Outra reclama da bolsa de couro italiano que foi cortada pelo ladrão na praça das Armas, em Lima.
A do vestido lilás não vê a hora de repor o dente perdido quando do acidente da Rua do Moinho, lá em Dores do Indaiá.
O fulano de alma cigana não se refaz da perda de ter ingressado por concurso no Banco do Brasil, o que, não fosse, poderia ter-lhe assegurado outro rumo na vida.
A filha do meio dos três irmãos se ressente e fica briguenta, ressentida, por não ter sido a primeira ou a última, o que lhe tiraria a sensação de indefinição geográfica no mundo.
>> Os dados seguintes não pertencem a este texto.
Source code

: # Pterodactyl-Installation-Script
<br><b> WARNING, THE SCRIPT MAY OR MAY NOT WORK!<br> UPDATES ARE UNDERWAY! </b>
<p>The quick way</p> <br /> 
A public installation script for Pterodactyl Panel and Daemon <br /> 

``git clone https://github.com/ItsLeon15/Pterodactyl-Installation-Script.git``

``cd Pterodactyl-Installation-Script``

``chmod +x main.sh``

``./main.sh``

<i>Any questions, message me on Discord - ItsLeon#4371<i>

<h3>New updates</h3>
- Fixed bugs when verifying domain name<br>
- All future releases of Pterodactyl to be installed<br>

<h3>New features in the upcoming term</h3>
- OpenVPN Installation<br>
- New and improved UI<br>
A dona de casa, laboriosa e indispensável, sente-se menor e se queixa do tanto que é pouco ouvida e considerada no seio de seu lar.
Eu, cá de minha poltrona - que é um aconchego quase como o sofá da Sala de Baixo, lá da Beira Rio, em que um sem número de vezes me joguei para pensar antes de subir para dormir, só tenho um suspiro candente, mesmo que sem nenhum som a acompanhá-lo, segredo só meu, sofrido e denso: cadê vc, meu amor? Que falta nosso amor me faz! Lacuna é isso, o resto se repõe com dinheiros, terapias ou boa vontade.